Find the word "initramfs" in the listing below. Copy every line that has it.

-- Information provided follows --

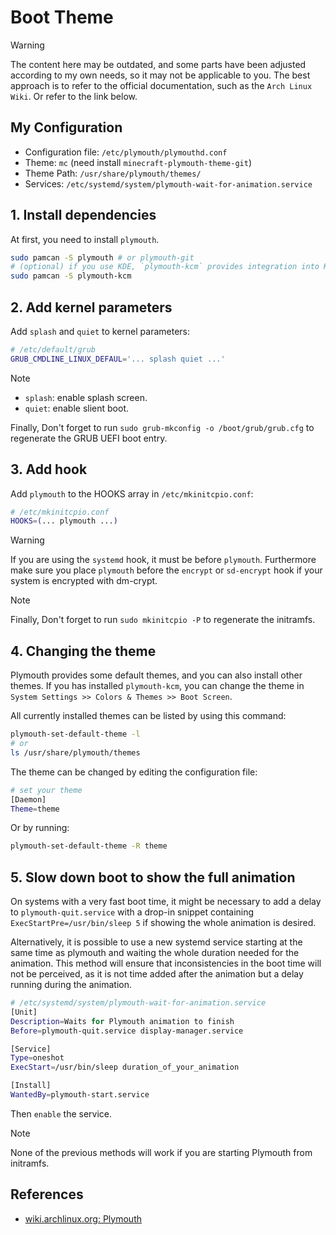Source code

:# Boot Theme

> [!WARNING]
> The content here may be outdated, and some parts have been adjusted according to my own needs, so it may not be applicable to you. The best approach is to refer to the official documentation, such as the `Arch Linux Wiki`. Or refer to the link below.

## My Configuration

- Configuration file: `/etc/plymouth/plymouthd.conf`
- Theme: `mc` (need install `minecraft-plymouth-theme-git`)
- Theme Path: `/usr/share/plymouth/themes/`
- Services: `/etc/systemd/system/plymouth-wait-for-animation.service`

## 1. Install dependencies

At first, you need to install `plymouth`.

```sh
sudo pamcan -S plymouth # or plymouth-git
# (optional) if you use KDE, `plymouth-kcm` provides integration into KDE Plasma's settings.
sudo pamcan -S plymouth-kcm
```

## 2. Add kernel parameters

Add `splash` and `quiet` to kernel parameters:

```sh
# /etc/default/grub
GRUB_CMDLINE_LINUX_DEFAUL='... splash quiet ...'
```

> [!NOTE]
>
> - `splash`: enable splash screen.
> - `quiet`: enable slient boot.

Finally, Don't forget to run `sudo grub-mkconfig -o /boot/grub/grub.cfg` to regenerate the GRUB UEFI boot entry.

## 3. Add hook

Add `plymouth` to the HOOKS array in `/etc/mkinitcpio.conf`:

```sh
# /etc/mkinitcpio.conf
HOOKS=(... plymouth ...)
```

> [!WARNING]
> If you are using the `systemd` hook, it must be before `plymouth`.
> Furthermore make sure you place `plymouth` before the `encrypt` or `sd-encrypt` hook if your system is encrypted with dm-crypt.

> [!NOTE]
> Finally, Don't forget to run `sudo mkinitcpio -P` to regenerate the initramfs.

## 4. Changing the theme

Plymouth provides some default themes, and you can also install other themes.
If you has installed `plymouth-kcm`, you can change the theme in `System Settings >> Colors & Themes >> Boot Screen`.

All currently installed themes can be listed by using this command:

```sh
plymouth-set-default-theme -l
# or 
ls /usr/share/plymouth/themes
```

The theme can be changed by editing the configuration file:

```sh
# set your theme
[Daemon]
Theme=theme
```

Or by running:

```sh
plymouth-set-default-theme -R theme
```

## 5. Slow down boot to show the full animation

On systems with a very fast boot time, it might be necessary to add a delay to `plymouth-quit.service` with a drop-in snippet containing `ExecStartPre=/usr/bin/sleep 5` if showing the whole animation is desired.

Alternatively, it is possible to use a new systemd service starting at the same time as plymouth and waiting the whole duration needed for the animation. This method will ensure that inconsistencies in the boot time will not be perceived, as it is not time added after the animation but a delay running during the animation.

```sh
# /etc/systemd/system/plymouth-wait-for-animation.service
[Unit]
Description=Waits for Plymouth animation to finish
Before=plymouth-quit.service display-manager.service

[Service]
Type=oneshot
ExecStart=/usr/bin/sleep duration_of_your_animation

[Install]
WantedBy=plymouth-start.service
```

Then `enable` the service.

> [!NOTE]
> None of the previous methods will work if you are starting Plymouth from initramfs.

## References

- [wiki.archlinux.org: Plymouth](https://wiki.archlinux.org/title/Plymouth)
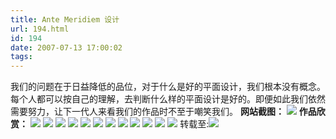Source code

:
 ```yaml
---
title: Ante Meridiem 设计
url: 194.html
id: 194
date: 2007-07-13 17:00:02
tags:
---
```


我们的问题在于日益降低的品位，对于什么是好的平面设计，我们根本没有概念。每个人都可以按自己的理解，去判断什么样的平面设计是好的。即便如此我们依然需要努力，让下一代人来看我们的作品时不至于嘲笑我们。 **网站截图：** [![](http://www.coolface.net/attachments/month_0707/120077131427.jpg)](http://www.coolface.net/attachments/month_0707/120077131427.jpg "在新窗口打开图片")  **作品欣赏：** [![](http://www.coolface.net/attachments/month_0707/barcode_01.jpg)](http://www.coolface.net/attachments/month_0707/barcode_01.jpg "在新窗口打开图片") ![](http://www.coolface.net/attachments/month_0707/barcode_03.jpg) ![](http://www.coolface.net/attachments/month_0707/barcode_03.jpg) ![](http://www.coolface.net/attachments/month_0707/ccx_04.jpg) [![](http://www.coolface.net/attachments/month_0707/fitfactory01.jpg)](http://www.coolface.net/attachments/month_0707/fitfactory01.jpg "在新窗口打开图片") ![](http://www.coolface.net/attachments/month_0707/fitpit_02.gif) ![](http://www.coolface.net/attachments/month_0707/garwan_01.gif) [![](http://www.coolface.net/attachments/month_0707/house_02.jpg)](http://www.coolface.net/attachments/month_0707/house_02.jpg "在新窗口打开图片") ![](http://www.coolface.net/attachments/month_0707/house_03.jpg) ![](http://www.coolface.net/attachments/month_0707/laserlive01.gif) [![](http://www.coolface.net/attachments/month_0707/planetcoffee01.jpg)](http://www.coolface.net/attachments/month_0707/planetcoffee01.jpg "在新窗口打开图片") [![](http://www.coolface.net/attachments/month_0707/radiomax02.jpg)](http://www.coolface.net/attachments/month_0707/radiomax02.jpg "在新窗口打开图片") 转载至:[![](http://www.coolface.net/logo.png)](http://www.coolface.net/ "coolface's 设计空间")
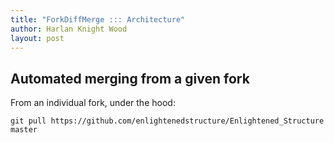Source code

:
 ```yaml
--- 
title: "ForkDiffMerge ::: Architecture"
author: Harlan Knight Wood
layout: post
---
```


Automated merging from a given fork
-----------------------------------

From an individual fork, under the hood:

    git pull https://github.com/enlightenedstructure/Enlightened_Structure master

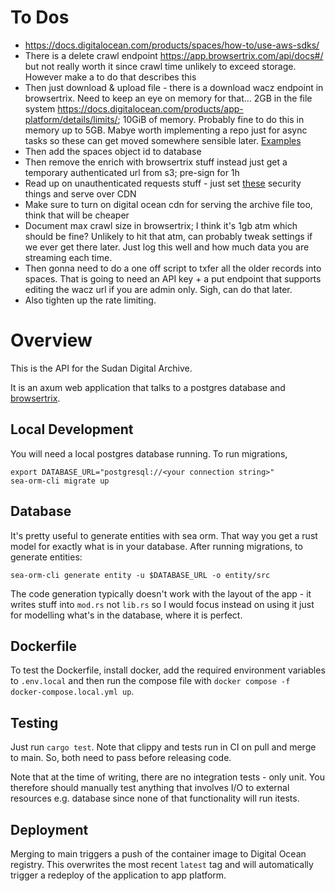 # To Dos

- https://docs.digitalocean.com/products/spaces/how-to/use-aws-sdks/
- There is a delete crawl endpoint https://app.browsertrix.com/api/docs#/ but not really
  worth it since crawl time unlikely to exceed storage. However make a to do that 
  describes this
- Then just download & upload file - there is a download wacz endpoint in browsertrix. Need to keep an eye on memory for that...
  2GB in the file system https://docs.digitalocean.com/products/app-platform/details/limits/; 10GiB of memory.
  Probably fine to do this in memory up to 5GB. Mabye worth implementing a repo just for async tasks so these can get moved somewhere sensible later.
  [Examples](https://docs.aws.amazon.com/sdk-for-rust/latest/dg/rust_s3_code_examples.html)
- Then add the spaces object id to database
- Then remove the enrich with browsertrix stuff instead just get a temporary authenticated url from s3; pre-sign for 1h
- Read up on unauthenticated requests stuff - just set
  [these](https://www.digitalocean.com/security/security-best-practices-guide-spaces) security things and serve over CDN
- Make sure to turn on digital ocean cdn for serving the archive file too, think that will be cheaper
- Document max crawl size in browsertrix; I think it's 1gb atm which should be fine? Unlikely to hit that atm, can probably tweak settings
  if we ever get there later. Just log this well and how much data you are streaming each time.
- Then gonna need to do a one off script to txfer all the older records into spaces. That is going to need an API key + a put endpoint
  that supports editing the wacz url if you are admin only. Sigh, can do that later.
- Also tighten up the rate limiting.

# Overview

This is the API for the Sudan Digital Archive.

It is an axum web application that talks to a postgres database and
[browsertrix](https://browsertrix.com/). 

## Local Development 

You will need a local postgres database running. To run migrations, 

```shell
export DATABASE_URL="postgresql://<your connection string>"
sea-orm-cli migrate up
```

## Database

It's pretty useful to generate entities with sea orm. That way you
get a rust model for exactly what is in your database. After running
migrations, to generate entities:
```shell
sea-orm-cli generate entity -u $DATABASE_URL -o entity/src
```

The code generation typically doesn't work with the layout of the app - it writes
stuff into `mod.rs` not `lib.rs` so I would focus instead on using it just for 
modelling what's in the database, where it is perfect.

## Dockerfile

To test the Dockerfile, install docker, add the required environment variables to
`.env.local` and then run the compose file with 
`docker compose -f docker-compose.local.yml up`.

## Testing 

Just run `cargo test`. Note that clippy and tests run in CI on pull and merge
to main. So, both need to pass before releasing code.

Note that at the time of writing, there are no integration tests - only unit. 
You therefore should manually test anything that involves I/O to
external resources e.g. database since none of that functionality
will run itests.

## Deployment

Merging to main triggers a push of the container image to Digital Ocean registry.
This overwrites the most recent `latest` tag and will automatically trigger a
redeploy of the application to app platform.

-- Information provided concluded --

• _Problem solution_:
> Finally, Don't forget to run `sudo mkinitcpio -P` to regenerate the initramfs.
> None of the previous methods will work if you are starting Plymouth from initramfs.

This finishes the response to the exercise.